*** Supplied records ***

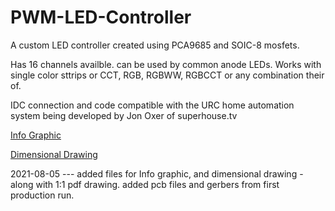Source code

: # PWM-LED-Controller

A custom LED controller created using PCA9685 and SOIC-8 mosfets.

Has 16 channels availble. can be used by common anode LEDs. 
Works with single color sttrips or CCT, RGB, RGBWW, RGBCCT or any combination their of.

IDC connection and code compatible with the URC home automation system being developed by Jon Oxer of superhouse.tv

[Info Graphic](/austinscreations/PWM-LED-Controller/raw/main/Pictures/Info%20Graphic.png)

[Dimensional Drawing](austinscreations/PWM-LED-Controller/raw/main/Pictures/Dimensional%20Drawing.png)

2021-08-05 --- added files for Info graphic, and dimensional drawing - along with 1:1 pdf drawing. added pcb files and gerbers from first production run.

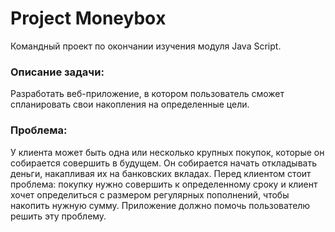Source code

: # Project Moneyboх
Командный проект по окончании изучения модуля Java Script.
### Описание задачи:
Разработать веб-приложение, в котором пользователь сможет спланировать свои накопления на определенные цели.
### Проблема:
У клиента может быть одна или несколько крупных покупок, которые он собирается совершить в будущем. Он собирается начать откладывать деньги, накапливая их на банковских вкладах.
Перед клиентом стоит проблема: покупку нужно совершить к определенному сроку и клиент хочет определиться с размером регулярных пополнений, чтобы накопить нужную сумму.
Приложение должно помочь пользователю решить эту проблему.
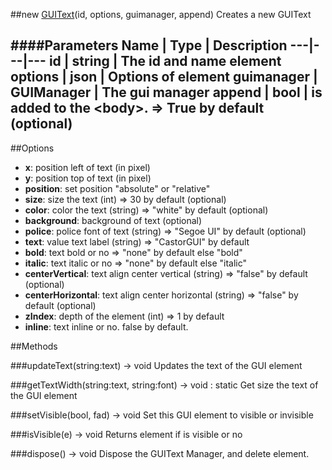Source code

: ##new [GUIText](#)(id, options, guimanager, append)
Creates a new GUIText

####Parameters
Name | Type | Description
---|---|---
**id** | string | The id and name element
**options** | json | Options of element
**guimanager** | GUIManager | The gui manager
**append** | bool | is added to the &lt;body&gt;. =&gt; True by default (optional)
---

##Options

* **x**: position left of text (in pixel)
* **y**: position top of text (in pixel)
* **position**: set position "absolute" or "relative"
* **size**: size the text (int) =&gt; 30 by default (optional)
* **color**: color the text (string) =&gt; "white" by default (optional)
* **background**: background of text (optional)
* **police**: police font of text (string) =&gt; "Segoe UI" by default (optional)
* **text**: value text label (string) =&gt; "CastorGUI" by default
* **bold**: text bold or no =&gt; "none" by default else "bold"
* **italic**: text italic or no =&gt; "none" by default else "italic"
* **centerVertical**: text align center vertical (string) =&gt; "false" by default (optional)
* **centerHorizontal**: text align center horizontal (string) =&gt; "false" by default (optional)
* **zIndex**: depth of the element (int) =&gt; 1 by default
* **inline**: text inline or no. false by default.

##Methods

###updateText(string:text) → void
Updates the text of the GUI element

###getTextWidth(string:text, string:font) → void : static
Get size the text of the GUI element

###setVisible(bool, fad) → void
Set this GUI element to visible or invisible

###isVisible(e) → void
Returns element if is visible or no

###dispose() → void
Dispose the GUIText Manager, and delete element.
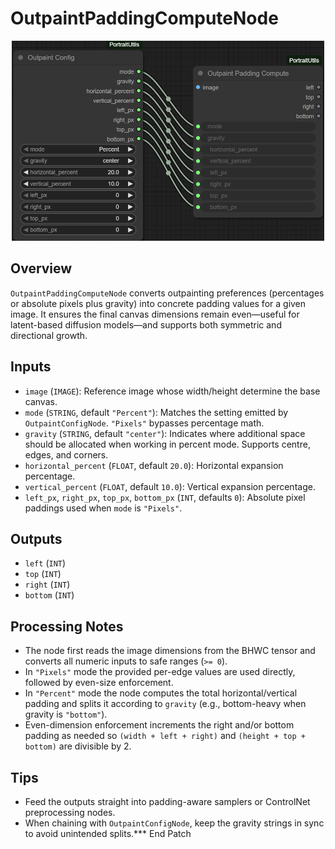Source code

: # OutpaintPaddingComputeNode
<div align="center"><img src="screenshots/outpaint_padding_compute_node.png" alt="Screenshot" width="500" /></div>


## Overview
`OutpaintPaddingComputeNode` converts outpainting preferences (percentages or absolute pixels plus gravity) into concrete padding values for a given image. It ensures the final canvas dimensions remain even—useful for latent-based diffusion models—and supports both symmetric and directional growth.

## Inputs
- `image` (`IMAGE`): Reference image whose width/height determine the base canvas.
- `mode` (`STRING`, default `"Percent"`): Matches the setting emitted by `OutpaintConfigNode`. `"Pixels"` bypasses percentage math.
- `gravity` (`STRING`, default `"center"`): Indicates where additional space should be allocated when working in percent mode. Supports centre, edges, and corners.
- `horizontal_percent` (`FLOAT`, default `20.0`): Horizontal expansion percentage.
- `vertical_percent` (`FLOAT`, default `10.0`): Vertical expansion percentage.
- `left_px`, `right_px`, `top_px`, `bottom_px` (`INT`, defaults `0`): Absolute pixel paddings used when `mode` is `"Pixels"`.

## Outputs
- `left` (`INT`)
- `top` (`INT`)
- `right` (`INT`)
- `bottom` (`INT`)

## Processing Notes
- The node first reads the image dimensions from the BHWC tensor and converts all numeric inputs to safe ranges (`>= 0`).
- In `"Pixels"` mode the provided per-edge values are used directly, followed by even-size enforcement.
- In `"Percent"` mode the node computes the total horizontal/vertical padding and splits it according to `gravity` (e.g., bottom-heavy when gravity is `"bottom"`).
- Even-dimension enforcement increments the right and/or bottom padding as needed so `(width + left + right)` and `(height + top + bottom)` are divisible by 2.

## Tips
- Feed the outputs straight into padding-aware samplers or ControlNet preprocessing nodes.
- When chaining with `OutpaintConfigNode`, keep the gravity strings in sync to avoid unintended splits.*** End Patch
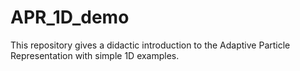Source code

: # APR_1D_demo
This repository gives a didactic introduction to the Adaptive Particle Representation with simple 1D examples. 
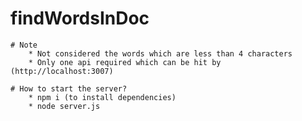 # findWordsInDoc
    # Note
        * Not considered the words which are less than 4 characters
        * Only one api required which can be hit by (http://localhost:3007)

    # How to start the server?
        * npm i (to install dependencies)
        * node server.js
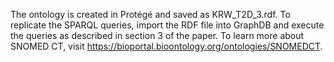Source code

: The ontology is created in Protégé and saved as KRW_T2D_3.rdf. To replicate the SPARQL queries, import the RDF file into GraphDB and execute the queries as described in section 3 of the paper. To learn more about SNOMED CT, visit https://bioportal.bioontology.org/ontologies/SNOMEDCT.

***

Directions: Write the records out once more, exactly as they appear, with no pictures.

Exercise solution:
Source code

: # PWM-LED-Controller

A custom LED controller created using PCA9685 and SOIC-8 mosfets.

Has 16 channels availble. can be used by common anode LEDs. 
Works with single color sttrips or CCT, RGB, RGBWW, RGBCCT or any combination their of.

IDC connection and code compatible with the URC home automation system being developed by Jon Oxer of superhouse.tv

[Info Graphic](/austinscreations/PWM-LED-Controller/raw/main/Pictures/Info%20Graphic.png)

[Dimensional Drawing](austinscreations/PWM-LED-Controller/raw/main/Pictures/Dimensional%20Drawing.png)

2021-08-05 --- added files for Info graphic, and dimensional drawing - along with 1:1 pdf drawing. added pcb files and gerbers from first production run.

Source code

: # Project Moneyboх
Командный проект по окончании изучения модуля Java Script.
### Описание задачи:
Разработать веб-приложение, в котором пользователь сможет спланировать свои накопления на определенные цели.
### Проблема:
У клиента может быть одна или несколько крупных покупок, которые он собирается совершить в будущем. Он собирается начать откладывать деньги, накапливая их на банковских вкладах.
Перед клиентом стоит проблема: покупку нужно совершить к определенному сроку и клиент хочет определиться с размером регулярных пополнений, чтобы накопить нужную сумму.
Приложение должно помочь пользователю решить эту проблему.
Source code

: ##new [GUIText](#)(id, options, guimanager, append)
Creates a new GUIText

####Parameters
Name | Type | Description
---|---|---
**id** | string | The id and name element
**options** | json | Options of element
**guimanager** | GUIManager | The gui manager
**append** | bool | is added to the &lt;body&gt;. =&gt; True by default (optional)
---

##Options

* **x**: position left of text (in pixel)
* **y**: position top of text (in pixel)
* **position**: set position "absolute" or "relative"
* **size**: size the text (int) =&gt; 30 by default (optional)
* **color**: color the text (string) =&gt; "white" by default (optional)
* **background**: background of text (optional)
* **police**: police font of text (string) =&gt; "Segoe UI" by default (optional)
* **text**: value text label (string) =&gt; "CastorGUI" by default
* **bold**: text bold or no =&gt; "none" by default else "bold"
* **italic**: text italic or no =&gt; "none" by default else "italic"
* **centerVertical**: text align center vertical (string) =&gt; "false" by default (optional)
* **centerHorizontal**: text align center horizontal (string) =&gt; "false" by default (optional)
* **zIndex**: depth of the element (int) =&gt; 1 by default
* **inline**: text inline or no. false by default.

##Methods

###updateText(string:text) → void
Updates the text of the GUI element

###getTextWidth(string:text, string:font) → void : static
Get size the text of the GUI element

###setVisible(bool, fad) → void
Set this GUI element to visible or invisible

###isVisible(e) → void
Returns element if is visible or no

###dispose() → void
Dispose the GUIText Manager, and delete element.
Source code

: # OutpaintPaddingComputeNode
<div align="center"><img src="screenshots/outpaint_padding_compute_node.png" alt="Screenshot" width="500" /></div>


## Overview
`OutpaintPaddingComputeNode` converts outpainting preferences (percentages or absolute pixels plus gravity) into concrete padding values for a given image. It ensures the final canvas dimensions remain even—useful for latent-based diffusion models—and supports both symmetric and directional growth.

## Inputs
- `image` (`IMAGE`): Reference image whose width/height determine the base canvas.
- `mode` (`STRING`, default `"Percent"`): Matches the setting emitted by `OutpaintConfigNode`. `"Pixels"` bypasses percentage math.
- `gravity` (`STRING`, default `"center"`): Indicates where additional space should be allocated when working in percent mode. Supports centre, edges, and corners.
- `horizontal_percent` (`FLOAT`, default `20.0`): Horizontal expansion percentage.
- `vertical_percent` (`FLOAT`, default `10.0`): Vertical expansion percentage.
- `left_px`, `right_px`, `top_px`, `bottom_px` (`INT`, defaults `0`): Absolute pixel paddings used when `mode` is `"Pixels"`.

## Outputs
- `left` (`INT`)
- `top` (`INT`)
- `right` (`INT`)
- `bottom` (`INT`)

## Processing Notes
- The node first reads the image dimensions from the BHWC tensor and converts all numeric inputs to safe ranges (`>= 0`).
- In `"Pixels"` mode the provided per-edge values are used directly, followed by even-size enforcement.
- In `"Percent"` mode the node computes the total horizontal/vertical padding and splits it according to `gravity` (e.g., bottom-heavy when gravity is `"bottom"`).
- Even-dimension enforcement increments the right and/or bottom padding as needed so `(width + left + right)` and `(height + top + bottom)` are divisible by 2.

## Tips
- Feed the outputs straight into padding-aware samplers or ControlNet preprocessing nodes.
- When chaining with `OutpaintConfigNode`, keep the gravity strings in sync to avoid unintended splits.*** End Patch
Source code

: # APR_1D_demo
This repository gives a didactic introduction to the Adaptive Particle Representation with simple 1D examples. 
 # findWordsInDoc
    # Note
        * Not considered the words which are less than 4 characters
        * Only one api required which can be hit by (http://localhost:3007)

    # How to start the server?
        * npm i (to install dependencies)
        * node server.js
Source code

: The ontology is created in Protégé and saved as KRW_T2D_3.rdf. To replicate the SPARQL queries, import the RDF file into GraphDB and execute the queries as described in section 3 of the paper. To learn more about SNOMED CT, visit https://bioportal.bioontology.org/ontologies/SNOMEDCT.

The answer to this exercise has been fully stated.